→ **Your assignment**:
Among the entries below, count the lines holding the string "includegraphics". Respond with the number alone.

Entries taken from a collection

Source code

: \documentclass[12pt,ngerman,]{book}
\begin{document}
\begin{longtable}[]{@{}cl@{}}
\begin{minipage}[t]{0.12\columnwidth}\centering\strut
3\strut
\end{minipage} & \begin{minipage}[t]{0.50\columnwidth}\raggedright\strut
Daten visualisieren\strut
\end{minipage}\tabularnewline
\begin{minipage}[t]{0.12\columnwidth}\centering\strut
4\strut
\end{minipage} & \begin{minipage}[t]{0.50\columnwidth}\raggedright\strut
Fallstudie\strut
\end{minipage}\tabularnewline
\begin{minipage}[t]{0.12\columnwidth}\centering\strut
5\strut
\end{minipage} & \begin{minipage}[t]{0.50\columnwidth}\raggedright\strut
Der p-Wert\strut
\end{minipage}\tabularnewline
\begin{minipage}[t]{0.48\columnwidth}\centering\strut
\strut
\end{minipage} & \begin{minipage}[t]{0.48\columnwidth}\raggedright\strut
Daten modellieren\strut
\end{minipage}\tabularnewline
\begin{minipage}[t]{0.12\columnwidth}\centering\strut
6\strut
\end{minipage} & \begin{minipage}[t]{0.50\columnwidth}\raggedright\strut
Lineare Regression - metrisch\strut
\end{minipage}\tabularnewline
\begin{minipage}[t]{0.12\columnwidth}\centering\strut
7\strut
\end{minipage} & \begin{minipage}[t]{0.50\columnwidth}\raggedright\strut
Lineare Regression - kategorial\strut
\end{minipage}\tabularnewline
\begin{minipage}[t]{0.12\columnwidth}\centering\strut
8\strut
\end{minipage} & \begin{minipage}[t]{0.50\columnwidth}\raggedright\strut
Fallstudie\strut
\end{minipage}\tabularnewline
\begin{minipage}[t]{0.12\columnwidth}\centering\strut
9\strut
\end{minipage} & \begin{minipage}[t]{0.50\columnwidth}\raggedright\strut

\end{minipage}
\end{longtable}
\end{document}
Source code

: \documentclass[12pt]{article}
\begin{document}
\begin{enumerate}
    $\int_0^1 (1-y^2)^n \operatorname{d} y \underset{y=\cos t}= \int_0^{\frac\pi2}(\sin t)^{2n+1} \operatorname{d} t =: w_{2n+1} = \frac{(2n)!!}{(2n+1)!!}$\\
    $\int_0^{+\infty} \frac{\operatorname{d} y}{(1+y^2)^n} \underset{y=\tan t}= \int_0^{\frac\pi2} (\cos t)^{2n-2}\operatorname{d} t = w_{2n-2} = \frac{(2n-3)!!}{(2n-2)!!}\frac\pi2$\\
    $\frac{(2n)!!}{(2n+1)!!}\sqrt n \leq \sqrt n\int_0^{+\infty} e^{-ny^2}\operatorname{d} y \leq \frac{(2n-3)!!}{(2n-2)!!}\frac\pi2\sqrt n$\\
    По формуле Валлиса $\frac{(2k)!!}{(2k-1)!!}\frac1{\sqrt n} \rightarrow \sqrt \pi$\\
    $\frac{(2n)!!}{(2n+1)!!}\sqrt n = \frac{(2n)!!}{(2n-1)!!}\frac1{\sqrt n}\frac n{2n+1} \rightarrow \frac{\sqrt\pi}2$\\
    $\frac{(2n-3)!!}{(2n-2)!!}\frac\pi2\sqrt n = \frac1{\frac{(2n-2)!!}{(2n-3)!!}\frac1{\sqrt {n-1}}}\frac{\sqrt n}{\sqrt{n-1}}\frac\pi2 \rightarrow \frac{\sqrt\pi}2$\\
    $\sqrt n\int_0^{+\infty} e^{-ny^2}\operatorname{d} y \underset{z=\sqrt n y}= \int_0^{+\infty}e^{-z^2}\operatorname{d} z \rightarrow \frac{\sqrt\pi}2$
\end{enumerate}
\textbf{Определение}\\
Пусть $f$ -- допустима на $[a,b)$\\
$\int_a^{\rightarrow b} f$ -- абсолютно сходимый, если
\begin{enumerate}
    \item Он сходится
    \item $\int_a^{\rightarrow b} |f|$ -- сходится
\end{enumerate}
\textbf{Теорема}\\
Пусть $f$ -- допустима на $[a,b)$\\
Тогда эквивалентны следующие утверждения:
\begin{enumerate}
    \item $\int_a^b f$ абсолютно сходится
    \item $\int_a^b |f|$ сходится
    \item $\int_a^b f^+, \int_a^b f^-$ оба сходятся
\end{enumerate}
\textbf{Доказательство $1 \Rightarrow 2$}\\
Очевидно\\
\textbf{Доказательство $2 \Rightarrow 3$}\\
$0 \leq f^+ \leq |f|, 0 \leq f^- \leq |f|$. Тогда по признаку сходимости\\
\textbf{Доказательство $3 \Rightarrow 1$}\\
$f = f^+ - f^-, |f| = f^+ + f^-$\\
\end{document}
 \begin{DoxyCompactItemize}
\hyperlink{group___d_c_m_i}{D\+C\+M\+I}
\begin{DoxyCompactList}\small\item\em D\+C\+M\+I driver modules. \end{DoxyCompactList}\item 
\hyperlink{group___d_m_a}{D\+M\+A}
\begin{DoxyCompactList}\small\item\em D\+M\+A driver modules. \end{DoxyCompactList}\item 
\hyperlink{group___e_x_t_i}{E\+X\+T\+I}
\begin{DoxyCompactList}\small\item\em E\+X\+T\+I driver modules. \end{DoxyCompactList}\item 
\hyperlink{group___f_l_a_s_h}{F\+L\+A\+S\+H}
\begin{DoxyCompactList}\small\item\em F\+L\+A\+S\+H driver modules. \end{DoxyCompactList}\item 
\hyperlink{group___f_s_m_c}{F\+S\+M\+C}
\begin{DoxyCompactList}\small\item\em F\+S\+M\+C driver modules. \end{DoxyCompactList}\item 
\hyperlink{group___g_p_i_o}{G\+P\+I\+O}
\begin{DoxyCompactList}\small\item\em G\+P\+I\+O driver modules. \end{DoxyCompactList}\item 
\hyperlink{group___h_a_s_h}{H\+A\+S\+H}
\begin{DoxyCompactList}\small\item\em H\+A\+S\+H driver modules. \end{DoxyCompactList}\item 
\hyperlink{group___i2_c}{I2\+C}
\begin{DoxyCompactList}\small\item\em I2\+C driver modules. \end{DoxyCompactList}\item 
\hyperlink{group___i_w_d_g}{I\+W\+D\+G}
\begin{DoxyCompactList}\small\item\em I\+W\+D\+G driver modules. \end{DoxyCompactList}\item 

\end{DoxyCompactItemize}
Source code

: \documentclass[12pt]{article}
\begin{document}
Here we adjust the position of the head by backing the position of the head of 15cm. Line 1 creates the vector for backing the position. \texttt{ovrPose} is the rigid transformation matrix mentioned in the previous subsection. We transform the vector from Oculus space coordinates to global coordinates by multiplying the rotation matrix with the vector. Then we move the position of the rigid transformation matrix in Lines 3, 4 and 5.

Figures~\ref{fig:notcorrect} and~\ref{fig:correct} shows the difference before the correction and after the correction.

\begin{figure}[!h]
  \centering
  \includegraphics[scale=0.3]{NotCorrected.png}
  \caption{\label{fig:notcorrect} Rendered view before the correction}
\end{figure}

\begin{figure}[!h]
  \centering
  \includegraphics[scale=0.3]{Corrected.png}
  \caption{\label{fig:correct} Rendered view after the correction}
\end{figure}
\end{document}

→ **Exercise response**:
2